Transforming lupins from an animal feed to a high-value protein crop for human consumption
Current estimates predict that ~70 per cent more food will be required to feed the growing global population. Plant-based protein will constitute more than half of the total protein demand.
First domesticated over 50 years ago, lupin is currently Australia’s major grain legume by area grown leading to Australia being the world’s largest producer of lupin. Lupin, possessing high protein (35-40 per cent), are currently a good source of animal feed but have untapped potential as a human food to help meet the growing demand for plant-based protein.
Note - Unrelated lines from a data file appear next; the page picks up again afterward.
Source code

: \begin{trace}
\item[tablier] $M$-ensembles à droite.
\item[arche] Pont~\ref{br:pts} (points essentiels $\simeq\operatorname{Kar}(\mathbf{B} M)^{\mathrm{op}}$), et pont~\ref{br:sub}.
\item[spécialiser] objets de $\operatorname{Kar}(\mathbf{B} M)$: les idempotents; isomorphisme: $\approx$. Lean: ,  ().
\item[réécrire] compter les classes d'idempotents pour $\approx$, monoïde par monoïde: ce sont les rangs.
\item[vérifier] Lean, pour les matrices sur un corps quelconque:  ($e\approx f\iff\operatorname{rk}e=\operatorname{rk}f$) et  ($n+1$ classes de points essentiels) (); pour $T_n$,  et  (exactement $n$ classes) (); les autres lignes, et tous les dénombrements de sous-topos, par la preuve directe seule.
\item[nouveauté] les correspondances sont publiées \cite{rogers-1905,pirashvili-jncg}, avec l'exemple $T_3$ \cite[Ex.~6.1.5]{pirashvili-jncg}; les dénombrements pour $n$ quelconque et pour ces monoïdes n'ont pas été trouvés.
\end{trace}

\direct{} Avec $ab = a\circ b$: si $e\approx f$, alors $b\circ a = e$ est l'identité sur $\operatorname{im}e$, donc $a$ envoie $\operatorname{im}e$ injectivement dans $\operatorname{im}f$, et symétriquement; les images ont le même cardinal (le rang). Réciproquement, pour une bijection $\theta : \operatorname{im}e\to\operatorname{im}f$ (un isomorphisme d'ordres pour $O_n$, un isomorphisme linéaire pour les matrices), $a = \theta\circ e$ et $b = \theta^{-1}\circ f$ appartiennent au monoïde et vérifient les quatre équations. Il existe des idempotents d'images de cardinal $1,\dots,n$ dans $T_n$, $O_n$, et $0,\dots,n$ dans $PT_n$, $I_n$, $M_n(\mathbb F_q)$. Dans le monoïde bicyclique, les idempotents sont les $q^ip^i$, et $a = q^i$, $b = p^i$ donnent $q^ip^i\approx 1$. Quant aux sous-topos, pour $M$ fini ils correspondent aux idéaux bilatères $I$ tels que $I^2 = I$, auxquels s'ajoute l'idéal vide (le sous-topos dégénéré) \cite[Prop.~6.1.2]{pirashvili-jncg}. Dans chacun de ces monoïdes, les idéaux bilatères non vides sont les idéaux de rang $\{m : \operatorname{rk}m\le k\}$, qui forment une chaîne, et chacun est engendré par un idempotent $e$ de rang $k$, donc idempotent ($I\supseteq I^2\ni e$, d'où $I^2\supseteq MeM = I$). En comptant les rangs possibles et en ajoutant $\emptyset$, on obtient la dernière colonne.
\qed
Compared to other major grain legumes, such as soybean, lentils and chickpea, lupin offers numerous health benefits. It has high fibre, low starch and fat as well as a low glycemic index (GI) which help address major human health issues in areas such as diabetes, cardiovascular diseases, obesity and cancers. Consequently, there is rapid growing interest for lupin from food and pharmaceutical industries globally.
However, as a recently domesticated grain legume crop, current lupin varieties contain a list of undesirable traits related to agronomy and seed quality which constrain lupin production, grower’s profitability, and consumer acceptance.
Targeted breeding for beneficial traits
Co-funded by GRDC, the CSIRO 'Lupin Breeder's Toolbox' team at Floreat, WA, are using the latest sequencing technologies and bioinformatic tools to decode the lupin genome that will greatly improve speed and efficiency of breeding.
The team is also creating a pan-genome that aims to capture the genetic diversity that exists in the species and will help identify key genes from wild accessions to improve domesticated varieties.
In addition, the team is developing a functional genomics platform to chemically introduce random mutations throughout the genome. When such mutations reside in a gene, it allows us to study its function. The overall aim is to use this approach to remove undesirable traits such as thick seed coat, high alkaloid content and allergenic proteins that are still present in Australian lupins.
The team is also using this approach in partnership with the Australian Grains Technologies (AGT) lupin breeding program to generate lupin lines with enhanced herbicide tolerance.
Furthermore, the team has established a lupin speed breeding protocol that reduces the generation time from ~4 months to 10 weeks, allowing them to rapidly introduce novel traits into current lupin varieties.
The 'Lupin Breeder's Toolbox' team forms an important part of CSIRO's Future Protein Mission which aims to meet the growing demand for high-quality protein to feed the growing world population.